→ **What you have to do**
Please say how many lines in the records below contain the word "Email", giving the number alone.

→ **Provided data**
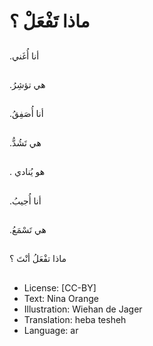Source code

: # ماذا تَفْعَلْ ؟

##
 .أنا أُغَني

##
 .هي تؤشِرُ  

##
  .أنا أُصَفِقُ 

##
   .هي تَشُدُّ 

##
 . هو يُنادي 

##
 .أنا أُجيبُ

##
 .هي تَسْمَعُ

##
ماذا تفْعَلُ أنْتَ ؟

##
* License: [CC-BY]
* Text: Nina Orange
* Illustration: Wiehan de Jager
* Translation: heba tesheh
* Language: ar
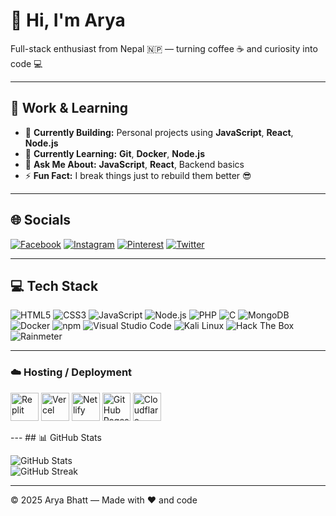 # 👋 Hi, I'm Arya

Full-stack enthusiast from Nepal 🇳🇵 — turning coffee ☕ and curiosity into code 💻

---

## 💼 Work & Learning

- 🔭 **Currently Building:** Personal projects using **JavaScript**, **React**, **Node.js**  
- 🌱 **Currently Learning:** **Git**, **Docker**, **Node.js**  
- 💬 **Ask Me About:** **JavaScript**, **React**, Backend basics  
- ⚡ **Fun Fact:** I break things just to rebuild them better 😎  

---

## 🌐 Socials

[![Facebook](https://img.shields.io/badge/Facebook-1877F2?style=for-the-badge&logo=facebook&logoColor=white)](#) [![Instagram](https://img.shields.io/badge/Instagram-E4405F?style=for-the-badge&logo=instagram&logoColor=white)](#) [![Pinterest](https://img.shields.io/badge/Pinterest-E60023?style=for-the-badge&logo=pinterest&logoColor=white)](#) [![Twitter](https://img.shields.io/badge/Twitter-1DA1F2?style=for-the-badge&logo=twitter&logoColor=white)](#)  

---

## 💻 Tech Stack

![HTML5](https://img.shields.io/badge/HTML5-E34F26?style=for-the-badge&logo=html5&logoColor=white)
![CSS3](https://img.shields.io/badge/CSS3-1572B6?style=for-the-badge&logo=css3&logoColor=white)
![JavaScript](https://img.shields.io/badge/JavaScript-323330?style=for-the-badge&logo=javascript&logoColor=F7DF1E)
![Node.js](https://img.shields.io/badge/Node.js-6DA55F?style=for-the-badge&logo=node.js&logoColor=white)
![PHP](https://img.shields.io/badge/PHP-777BB4?style=for-the-badge&logo=php&logoColor=white)
![C](https://img.shields.io/badge/C-00599C?style=for-the-badge&logo=c&logoColor=white)
![MongoDB](https://img.shields.io/badge/MongoDB-4EA94B?style=for-the-badge&logo=mongodb&logoColor=white)
![Docker](https://img.shields.io/badge/Docker-0db7ed?style=for-the-badge&logo=docker&logoColor=white)
![npm](https://img.shields.io/badge/npm-CB3837?style=for-the-badge&logo=npm&logoColor=white)
![Visual Studio Code](https://img.shields.io/badge/VS%20Code-0078D7?style=for-the-badge&logo=visualstudiocode&logoColor=white)
![Kali Linux](https://img.shields.io/badge/Kali%20Linux-557C94?style=for-the-badge&logo=kalilinux&logoColor=white)
![Hack The Box](https://img.shields.io/badge/Hack%20The%20Box-9FEF00?style=for-the-badge&logo=hackthebox&logoColor=black)
![Rainmeter](https://img.shields.io/badge/Rainmeter-19519B?style=for-the-badge&logo=rainmeter&logoColor=white)

---
### ☁️ Hosting / Deployment

<p align="left">
  <img src="https://cdn.jsdelivr.net/gh/devicons/devicon/icons/replit/replit-original.svg" width="45" height="45" alt="Replit"/>
  <img src="https://cdn.jsdelivr.net/gh/devicons/devicon/icons/vercel/vercel-original.svg" width="45" height="45" alt="Vercel"/>
  <img src="https://cdn.jsdelivr.net/gh/devicons/devicon/icons/netlify/netlify-original.svg" width="45" height="45" alt="Netlify"/>
  <img src="https://cdn.jsdelivr.net/gh/devicons/devicon/icons/github/github-original.svg" width="45" height="45" alt="GitHub Pages"/>
  <img src="https://cdn.jsdelivr.net/gh/devicons/devicon/icons/cloudflare/cloudflare-original.svg" width="45" height="45" alt="Cloudflare"/>
</p>
---
## 📊 GitHub Stats

![GitHub Stats](https://github-readme-stats.vercel.app/api?username=bhattarya1234&theme=tokyonight&hide_border=true&include_all_commits=true&count_private=true)  
![GitHub Streak](https://github-readme-streak-stats.herokuapp.com/?user=bhattarya1234&theme=tokyonight&hide_border=true)  

---

&copy; 2025 Arya Bhatt — Made with ❤️ and code
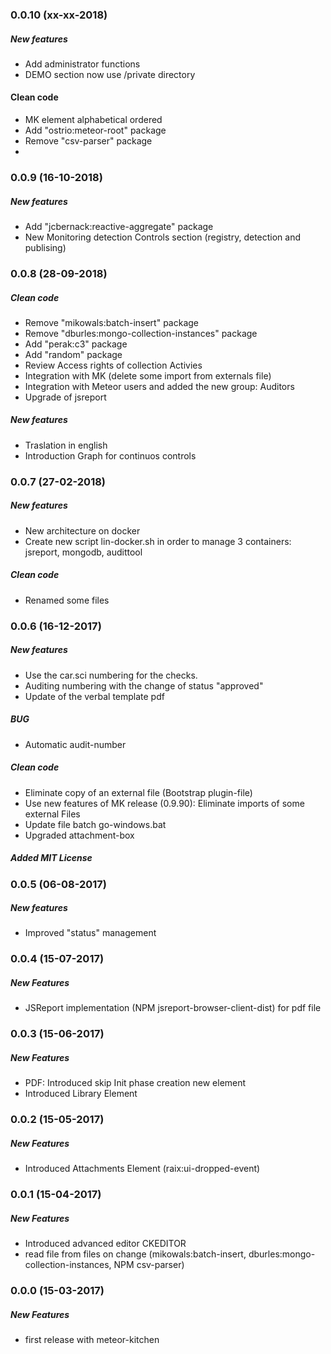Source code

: ### 0.0.10 (xx-xx-2018)
##### New features
* Add administrator functions
* DEMO section now use /private directory

#### Clean code
* MK element alphabetical ordered
* Add "ostrio:meteor-root" package
* Remove "csv-parser" package
* 



### 0.0.9 (16-10-2018)
##### New features
* Add "jcbernack:reactive-aggregate" package
* New Monitoring detection Controls section  (registry, detection and publising)

### 0.0.8 (28-09-2018)
##### Clean code
* Remove "mikowals:batch-insert" package
* Remove "dburles:mongo-collection-instances" package
* Add "perak:c3" package
* Add "random" package
* Review Access rights of collection Activies 
* Integration with MK (delete some import from externals file)
* Integration with Meteor users and added the new group: Auditors
* Upgrade of jsreport
##### New features
* Traslation in english
* Introduction Graph for continuos controls


### 0.0.7 (27-02-2018)
##### New features
* New architecture on docker
* Create new script lin-docker.sh in order to manage 3 containers: jsreport, mongodb, audittool
##### Clean code
* Renamed some files


### 0.0.6 (16-12-2017)
##### New features
*	Use the car.sci numbering for the checks.
*	Auditing numbering with the change of status "approved"
* Update of the verbal template pdf
##### BUG
*	Automatic audit-number
##### Clean code
* Eliminate copy of an external file (Bootstrap plugin-file)
* Use new features of MK release (0.9.90):	Eliminate imports of some external Files
* Update file batch go-windows.bat
* Upgraded attachment-box
##### Added MIT License


### 0.0.5 (06-08-2017)
##### New features
* Improved "status" management


### 0.0.4 (15-07-2017)
##### New Features
* JSReport implementation (NPM jsreport-browser-client-dist) for pdf file


### 0.0.3 (15-06-2017)
##### New Features
* PDF: Introduced skip Init phase creation new element 
* Introduced Library Element


### 0.0.2 (15-05-2017)
##### New Features
* Introduced Attachments Element (raix:ui-dropped-event)


### 0.0.1 (15-04-2017)
##### New Features
* Introduced advanced editor CKEDITOR
* read file from files on change (mikowals:batch-insert, dburles:mongo-collection-instances, NPM csv-parser)


### 0.0.0 (15-03-2017)
##### New Features
* first release with meteor-kitchen
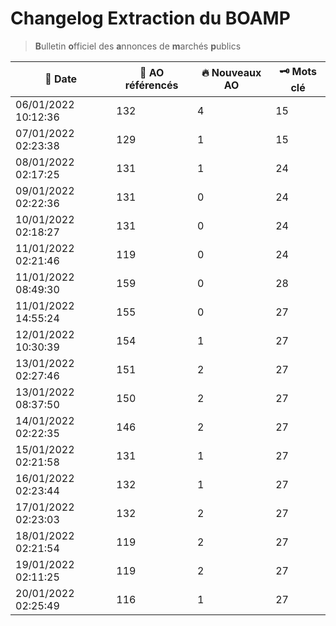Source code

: # Changelog Extraction du BOAMP
> **B**ulletin **o**fficiel des **a**nnonces de **m**archés **p**ublics

| 📅 Date | 📝 AO référencés | 🔥 Nouveaux AO | 🗝 Mots clé |
|---|---|---|---|
|06/01/2022 10:12:36 | 132 | 4| 15|
|07/01/2022 02:23:38 | 129 | 1| 15|
|08/01/2022 02:17:25 | 131 | 1| 24|
|09/01/2022 02:22:36 | 131 | 0| 24|
|10/01/2022 02:18:27 | 131 | 0| 24|
|11/01/2022 02:21:46 | 119 | 0 | 24|
|11/01/2022 08:49:30 | 159 | 0 | 28|
|11/01/2022 14:55:24 | 155 | 0 | 27|
|12/01/2022 10:30:39 | 154 | 1 | 27|
|13/01/2022 02:27:46 | 151 | 2 | 27|
|13/01/2022 08:37:50 | 150 | 2 | 27|
|14/01/2022 02:22:35 | 146 | 2 | 27|
|15/01/2022 02:21:58 | 131 | 1 | 27|
|16/01/2022 02:23:44 | 132 | 1 | 27|
|17/01/2022 02:23:03 | 132 | 2 | 27|
|18/01/2022 02:21:54 | 119 | 2 | 27|
|19/01/2022 02:11:25 | 119 | 2 | 27|
|20/01/2022 02:25:49 | 116 | 1 | 27|
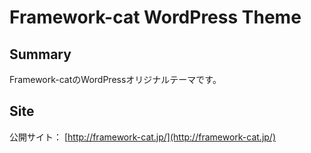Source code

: # Framework-cat WordPress Theme

## Summary
Framework-catのWordPressオリジナルテーマです。

## Site
公開サイト： [http://framework-cat.jp/](http://framework-cat.jp/)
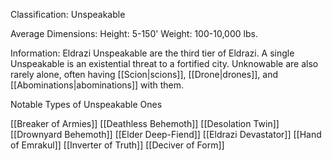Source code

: Classification: Unspeakable

Average Dimensions: 
	Height: 5-150'
	Weight: 100-10,000 lbs.

Information:
  Eldrazi Unspeakable are the third tier of Eldrazi. A single Unspeakable is an existential threat to a fortified city.  Unknowable are also rarely alone, often having [[Scion|scions]], [[Drone|drones]], and [[Abominations|abominations]] with them. 

Notable Types of Unspeakable Ones

[[Breaker of Armies]]
[[Deathless Behemoth]]
[[Desolation Twin]]
[[Drownyard Behemoth]]
[[Elder Deep-Fiend]]
[[Eldrazi Devastator]]
[[Hand of Emrakul]]
[[Inverter of Truth]]
[[Deciver of Form]]
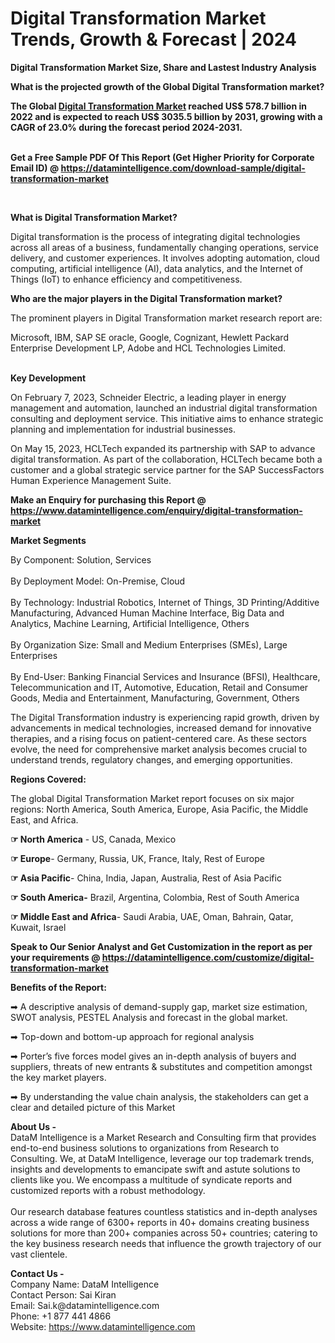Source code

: <p><h1>Digital Transformation Market Trends, Growth & Forecast | 2024</h1></p><p><strong>Digital Transformation Market Size, Share and Lastest Industry Analysis</strong></p>
<p><strong>What is the projected growth of the Global Digital Transformation market?</strong></p>
<p><strong>The Global <a title="Digital Transformation Market" href="https://datamintelligence.com/research-report/digital-transformation-market" target="_blank">Digital Transformation Market</a> reached US$ 578.7 billion in 2022 and is expected to reach US$ 3035.5 billion by 2031, growing with a CAGR of 23.0% during the forecast period 2024-2031.</strong></p>
<p><strong><br />Get a Free Sample PDF Of This Report (Get Higher Priority for Corporate Email ID) @ <a href="https://datamintelligence.com/download-sample/digital-transformation-market" target="_blank">https://datamintelligence.com/download-sample/digital-transformation-market</a></strong></p>
<p>&nbsp;</p>
<p><strong>What is Digital Transformation Market?</strong></p>
<p data-start="57" data-end="415">Digital transformation is the process of integrating digital technologies across all areas of a business, fundamentally changing operations, service delivery, and customer experiences. It involves adopting automation, cloud computing, artificial intelligence (AI), data analytics, and the Internet of Things (IoT) to enhance efficiency and competitiveness.</p>
<p><strong>Who are the major players in the Digital Transformation market?</strong></p>
<p>The prominent players in Digital Transformation market research report are:</p>
<p>Microsoft, IBM, SAP SE oracle, Google, Cognizant, Hewlett Packard Enterprise Development LP, Adobe and HCL Technologies Limited.</p>
<p><br /><strong>Key Development</strong></p>
<p>On February 7, 2023, Schneider Electric, a leading player in energy management and automation, launched an industrial digital transformation consulting and deployment service. This initiative aims to enhance strategic planning and implementation for industrial businesses.</p>
<p>On May 15, 2023, HCLTech expanded its partnership with SAP to advance digital transformation. As part of the collaboration, HCLTech became both a customer and a global strategic service partner for the SAP SuccessFactors Human Experience Management Suite.</p>
<p><strong>Make an Enquiry for purchasing this Report @ <a href="https://www.datamintelligence.com/enquiry/digital-transformation-market" target="_blank">https://www.datamintelligence.com/enquiry/digital-transformation-market</a> </strong></p>
<p><strong>Market Segments</strong></p>
<p>By Component: Solution, Services<br /><br />By Deployment Model: On-Premise, Cloud<br /><br />By Technology: Industrial Robotics, Internet of Things, 3D Printing/Additive Manufacturing, Advanced Human Machine Interface, Big Data and Analytics, Machine Learning, Artificial Intelligence, Others<br /><br />By Organization Size: Small and Medium Enterprises (SMEs), Large Enterprises<br /><br />By End-User: Banking Financial Services and Insurance (BFSI), Healthcare, Telecommunication and IT, Automotive, Education, Retail and Consumer Goods, Media and Entertainment, Manufacturing, Government, Others</p>
<p>The Digital Transformation industry is experiencing rapid growth, driven by advancements in medical technologies, increased demand for innovative therapies, and a rising focus on patient-centered care. As these sectors evolve, the need for comprehensive market analysis becomes crucial to understand trends, regulatory changes, and emerging opportunities.</p>
<p><strong>Regions Covered:</strong></p>
<p>The global Digital Transformation Market report focuses on six major regions: North America, South America, Europe, Asia Pacific, the Middle East, and Africa.</p>
<p><strong>☞ North America</strong> - US, Canada, Mexico</p>
<p><strong>☞ Europe</strong>- Germany, Russia, UK, France, Italy, Rest of Europe</p>
<p><strong>☞ Asia Pacific</strong>- China, India, Japan, Australia, Rest of Asia Pacific</p>
<p><strong>☞ South America-</strong> Brazil, Argentina, Colombia, Rest of South America</p>
<p><strong>☞ Middle East and Africa</strong>- Saudi Arabia, UAE, Oman, Bahrain, Qatar, Kuwait, Israel</p>
<p><strong>Speak to Our Senior Analyst and Get Customization in the report as per your requirements @ <a href="https://datamintelligence.com/customize/digital-transformation-market" target="_blank">https://datamintelligence.com/customize/digital-transformation-market</a> </strong></p>
<p><strong>Benefits of the Report:</strong></p>
<p>➡ A descriptive analysis of demand-supply gap, market size estimation, SWOT analysis, PESTEL Analysis and forecast in the global market.</p>
<p>➡ Top-down and bottom-up approach for regional analysis</p>
<p>➡ Porter&rsquo;s five forces model gives an in-depth analysis of buyers and suppliers, threats of new entrants &amp; substitutes and competition amongst the key market players.</p>
<p>➡ By understanding the value chain analysis, the stakeholders can get a clear and detailed picture of this Market</p>
<p><strong>About Us -</strong><br /> DataM Intelligence is a Market Research and Consulting firm that provides end-to-end business solutions to organizations from Research to Consulting. We, at DataM Intelligence, leverage our top trademark trends, insights and developments to emancipate swift and astute solutions to clients like you. We encompass a multitude of syndicate reports and customized reports with a robust methodology.<br /> <br /> Our research database features countless statistics and in-depth analyses across a wide range of 6300+ reports in 40+ domains creating business solutions for more than 200+ companies across 50+ countries; catering to the key business research needs that influence the growth trajectory of our vast clientele.</p>
<p><strong>Contact Us -</strong><br /> Company Name: DataM Intelligence<br /> Contact Person: Sai Kiran<br /> Email: Sai.k@datamintelligence.com<br /> Phone: +1 877 441 4866<br /> Website: <a href="https://www.datamintelligence.com" target="_blank">https://www.datamintelligence.com</a></p>
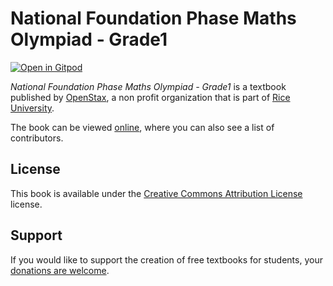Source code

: # National Foundation Phase Maths Olympiad - Grade1

[![Open in Gitpod](https://gitpod.io/button/open-in-gitpod.svg)](https://gitpod.io/from-referrer/)

_National Foundation Phase Maths Olympiad - Grade1_ is a textbook published by [OpenStax](https://openstax.org/), a non profit organization that is part of [Rice University](https://www.rice.edu/).

The book can be viewed [online](https://github.com/cnx-user-books/cnxbook-national-foundation-phase-maths-olympiad-grade1/releases/latest), where you can also see a list of contributors.

## License
This book is available under the [Creative Commons Attribution License](./LICENSE) license.

## Support
If you would like to support the creation of free textbooks for students, your [donations are welcome](https://riceconnect.rice.edu/donation/support-openstax-banner).
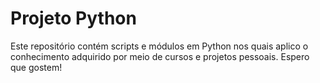 # Projeto Python
Este repositório contém scripts e módulos em Python nos quais aplico o conhecimento adquirido por meio de cursos e projetos pessoais. Espero que gostem!

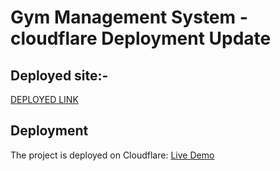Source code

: # Gym Management System - cloudflare Deployment Update

## Deployed site:-
[DEPLOYED LINK](https://ironcorefit.netlify.app/)


   ## Deployment
The project is deployed on Cloudflare: [Live Demo](https://gym-managment-system.pages.dev/)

→ **Written reply**
2